- _ACTION ITEM_: Once you reach the line holding "# Application Notes", write out that line and every later one exactly, ending with the last line of the data; write nothing else.

[Source texts of formatted documents]

______________________________

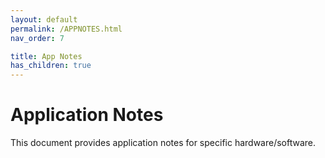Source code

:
 ```yaml
---
layout: default
permalink: /APPNOTES.html
nav_order: 7

title: App Notes
has_children: true
---
```


# Application Notes

This document provides application notes for specific hardware/software.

______________________________

- _RESPONSE TO THE TASK_:
# Application Notes

This document provides application notes for specific hardware/software.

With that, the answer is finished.